夕刊フジコラム「ズバリ直球」10年11月11日号
沖縄・尖閣諸島沖での中国漁船衝突事件のビデオ映像がインターネット上に流出して、大問題となっている。この件は「政府の保秘(秘密保全)」という側面と、「国民への情報公開」という側面があり、明確に分けて考えるべきだ。
まず、問題の映像は、海上保安庁が尖閣沖で撮影し、那覇地検に提出するために編集したものとみられている。もし、国家公務員が映像を外に出したのならば、守秘義務に反する違法行為であり、決して許されることではない。
最近ではこのほか、国際テロを担当する警視庁公安部が作成したとみられる資料も、ネット上に流出した。国家の信用を傷つける、重大な危機といっていい。海保は、国家公務員法違反(情報漏えい)の疑いで、刑事告発に踏み切った。厳正な捜査を待つだけでなく、党としてもしっかりと検証を行いたい。

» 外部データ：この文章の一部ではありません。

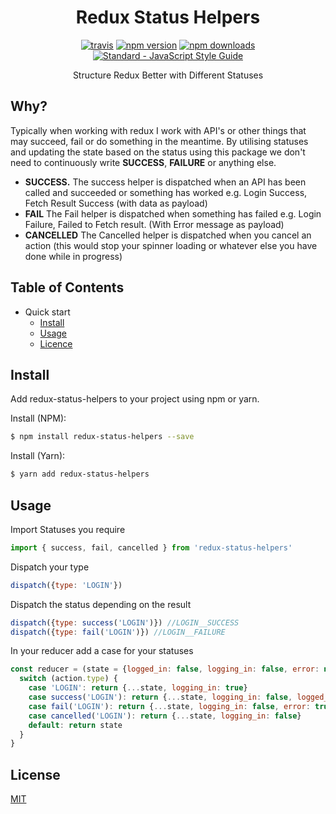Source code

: <h1 align="center">
  Redux Status Helpers
</h1>

<p align="center">
  <a href="https://travis-ci.org/jxshco/redux-status-hepers"><img src="https://travis-ci.org/jxshco/redux-status-helpers.svg?branch=master" alt="travis"></a>
  <a href="https://www.npmjs.com/package/redux-status-helpers"><img src="https://img.shields.io/npm/v/redux-status-helpers.svg" alt="npm version"></a>
  <a href="https://www.npmjs.com/package/redux-status-helpers"><img src="https://img.shields.io/npm/dm/redux-status-helpers.svg" alt="npm downloads"></a>
  <a href="https://standardjs.com"><img src="https://img.shields.io/badge/code_style-standard-brightgreen.svg" alt="Standard - JavaScript Style Guide"></a>
</p>



<p align="center">Structure Redux Better with Different Statuses</p>

## Why?

Typically when working with redux I work with API's or other things that may succeed, fail or do something in the meantime. By utilising statuses and updating the state based on the status using this package we don't need to continuously write **SUCCESS**, **FAILURE** or anything else.

- **SUCCESS.** The success helper is dispatched when an API has been called and succeeded or something has worked e.g. Login Success, Fetch Result Success (with data as payload)
- **FAIL** The Fail helper is dispatched when something has failed e.g. Login Failure, Failed to Fetch result. (With Error message as payload)
- **CANCELLED** The Cancelled helper is dispatched when you cancel an action (this would stop your spinner loading or whatever else you have done while in progress)



## Table of Contents

- Quick start
  - [Install](#install)
  - [Usage](#usage)
  - [Licence](#licence)


## Install

Add redux-status-helpers to your project using npm or yarn.

Install (NPM):
```bash
$ npm install redux-status-helpers --save
```

Install (Yarn):
```bash
$ yarn add redux-status-helpers
```


## Usage

Import Statuses you require

```js
import { success, fail, cancelled } from 'redux-status-helpers'
```

Dispatch your type
```js
dispatch({type: 'LOGIN'})
```

Dispatch the status depending on the result
```js
dispatch({type: success('LOGIN')}) //LOGIN__SUCCESS
dispatch({type: fail('LOGIN')}) //LOGIN__FAILURE
```

In your reducer add a case for your statuses
```js
const reducer = (state = {logged_in: false, logging_in: false, error: null}, action) => {
  switch (action.type) {
    case 'LOGIN': return {...state, logging_in: true}
    case success('LOGIN'): return {...state, logging_in: false, logged_in: true}
    case fail('LOGIN'): return {...state, logging_in: false, error: true}
    case cancelled('LOGIN'): return {...state, logging_in: false}
    default: return state
  }
}


```

## License

<a href="https://github.com/jxshco/redux-status-helpers/blob/master/LICENCE">MIT</a>
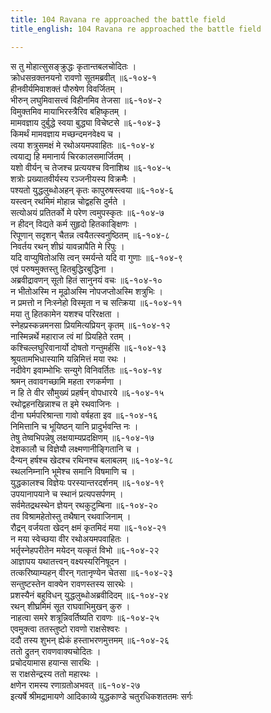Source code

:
 ```yaml
---
title: 104 Ravana re approached the battle field
title_english: 104 Ravana re approached the battle field

---
```

स तु मोहात्सुसङ्क्रुद्धः कृतान्तबलचोदितः ।  
क्रोधसन्रक्तनयनो रावणो सूतमब्रवीत् ॥६-१०४-१  
हीनवीर्यमिवाशक्तं पौरुषेण विवर्जितम् ।  
भीरुन् लघुमिवासत्त्वं विहीनमिव तेजसा ॥६-१०४-२  
विमुक्तमिव मायाभिरस्त्रैरिव बहिष्कृतम् ।  
मामवज्ञाय दुर्बुद्धे स्वया बुद्ध्या विचेष्टसे ॥६-१०४-३  
किमर्थं मामवज्ञाय मच्छन्दमनवेक्ष्य च ।  
त्वया शत्रुसमक्षं मे रथोअयमपवाहितः ॥६-१०४-४  
त्वयाद्य हि ममानार्य चिरकालसमार्जितम् ।  
यशो वीर्यन् च तेजश्च प्रत्ययश्च विनाशिथ ॥६-१०४-५  
शत्रोः प्रख्यातवीर्यस्य रञ्जनीयस्य विक्रमैः ।  
पश्यतो युद्धलुब्धोअहन् कृतः कापुरुषस्त्वया ॥६-१०४-६  
यस्त्वन् रथमिमं मोहान्न चोद्वहसि दुर्मते ।  
सत्योअयं प्रतितर्को मे परेण त्वमुपस्कृतः ॥६-१०४-७  
न हीदन् विद्यते कर्म सुहृदो हितकाङ्क्षिणः ।  
रिपूणान् सदृशन् चैतन्न त्वयैतत्स्वनुष्ठितम् ॥६-१०४-८  
निवर्तय रथन् शीघ्रं यावन्नापैति मे रिपुः ।  
यदि वाप्युषितोअसि त्वन् स्मर्यन्ते यदि वा गुणाः ॥६-१०४-९  
एवं परुषमुक्तस्तु हितबुद्धिरबुद्धिना ।  
अब्रवीद्रावणन् सूतो हितं सानुनयं वचः ॥६-१०४-१०  
न भीतोअस्मि न मूढोअस्मि नोपजप्तोअस्मि शत्रुभिः ।  
न प्रमत्तो न निःस्नेहो विस्मृता न च सत्क्रिया ॥६-१०४-११  
मया तु हितकामेन यशश्च परिरक्षता ।  
स्नेहप्रस्कन्नमनसा प्रियमित्यप्रियन् कृतम् ॥६-१०४-१२  
नास्मिन्नर्थे महाराज त्वं मां प्रियहिते रतम् ।  
कश्चिल्लघुरिवानार्यो दोषतो गन्तुमर्हसि ॥६-१०४-१३  
श्रूयतामभिधास्यामि यन्निमित्तं मया रथः ।  
नदीवेग इवाम्भोभिः सन्युगे विनिवर्तितः ॥६-१०४-१४  
श्रमन् तवावगच्छामि महता रणकर्मणा ।  
न हि ते वीर सौमुख्यं प्रहर्षन् वोपधारये ॥६-१०४-१५  
रथोद्वहनखिन्नाश्च त इमे रथवाजिनः ।  
दीना घर्मपरिश्रान्ता गावो वर्षहता इव ॥६-१०४-१६  
निमित्तानि च भूयिष्ठन् यानि प्रादुर्भवन्ति नः ।  
तेषु तेष्वभिपन्नेषु लक्षयाम्यप्रदक्षिणम् ॥६-१०४-१७  
देशकालौ च विज्ञेयौ लक्ष्मणानीङ्गितानि च ।  
दैन्यन् हर्षश्च खेदश्च रथिनश्च बलाबलम् ॥६-१०४-१८  
स्थलनिम्नानि भूमेश्च समानि विषमाणि च ।  
युद्धकालश्च विज्ञेयः परस्यान्तरदर्शनम् ॥६-१०४-१९  
उपयानापयाने च स्थानं प्रत्यपसर्पणम् ।  
सर्वमेतद्रथस्थेन ज्ञेयन् रथकुटुम्बिना ॥६-१०४-२०  
तव विश्रामहेतोस्तु तथैषान् रथवाजिनाम् ।  
रौद्रन् वर्जयता खेदन् क्षमं कृतमिदं मया ॥६-१०४-२१  
न मया स्वेच्छया वीर रथोअयमपवाहितः ।  
भर्तृस्नेहपरीतेन मयेदन् यत्कृतं विभो ॥६-१०४-२२  
आज्ञापय यथातत्त्वन् वक्ष्यस्यरिनिषूदन ।  
तत्करिष्याम्यहन् वीरन् गतानृण्येन चेतसा ॥६-१०४-२३  
सन्तुष्टस्तेन वाक्येन रावणस्तस्य सारथेः ।  
प्रशस्यैनं बहुविधन् युद्धलुब्धोअब्रवीदिदम् ॥६-१०४-२४  
रथन् शीघ्रमिमं सूत राघवाभिमुखन् कुरु ।  
नाहत्वा समरे शत्रून्निवर्तिष्यति रावणः ॥६-१०४-२५  
एवमुक्त्वा ततस्तुष्टो रावणो राक्षसेश्वरः ।  
ददौ तस्य शुभन् ह्येकं हस्ताभरणमुत्तमम् ॥६-१०४-२६  
ततो द्रुतन् रावणवाक्यचोदितः ।  
प्रचोदयामास हयान्स सारथिः ।  
स राक्षसेन्द्रस्य ततो महारथः ।  
क्षणेन रामस्य रणाग्रतोअभवत् ॥६-१०४-२७  
इत्यर्षे श्रीमद्रामायणे आदिकाव्ये युद्धकाण्डे चतुरधिकशततमः सर्गः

一方、国民の中に「ビデオ映像を早く出すべきだった」という意見がある。民主党は以前から情報公開の重要性を主張し、私も外相時代、一定期間が過ぎた外交文書の公開に取り組むなどしてきた。そういった考えはよく分かる。
ただ、政府としては、「訴訟に関する証拠物件である」ということに加えて、「日中関係で過度な軋轢を起こさない」という判断をしたのだと思う。極力事実を国民に公開するということと、過度にナショナリズムを刺激しないということの、難しいバランスの問題だ。
さて、党内および政府内での真剣な議論を経て、TPP(環太平洋戦略的経済連携協定)について、「情報収集を進めながら対応していく必要があり、国内の環境整備を早急に進めるとともに、関係国との協議を開始する」という基本方針が取りまとめられた。
私は、落ち着くべきところに落ち着いたと思っている。日本が繁栄を続けていくには、自由貿易を進めること、「国を開く」ことが絶対に避けられない。日本の技術力や知識・経験を活かしながら、成長著しいアジア太平洋地域のエネルギーを取り込んでいく。同時に、農業などが壊滅的打撃を受けないよう、競争力を強化し、戸別所得補償などの国内制度を整備・拡充していくことも不可欠だ。
自民党は批判ばかりしているが、自民党政権で立ち枯れ状態だった日韓EPA(経済連携協定)や日EU・EPAを、民主党政権はわずか15カ月間で交渉入り寸前まで持ってきた。日印EPAは先月、両首脳間で合意に至った。
「就業者の高齢化と減少」や「国際競争力の欠如」といった我が国農業の構造問題を放置してきた責任をどう考えるのか。自民党は、まずこれまでの政権党として無策であったことへの反省から述べるべきだろう。
最後に、小沢一郎元代表との会談(4日)について書きたい。
約30分間、いろんな話をした。私からは「ぜひ、自ら決断して政治倫理審査会に出席して説明してほしい」と話した。小沢氏は前日の動画共有サイトで発言したように「司法の手続きに入っているので、裁判の中で説明する」と否定的見解を述べた。具体的進展はなかったが、いい話し合いはできた。国会で説明責任を果たすことは、党にとっても、小沢氏自身にとっても必要だと考えている。今後もねばり強く、しっかり話し合っていきたい。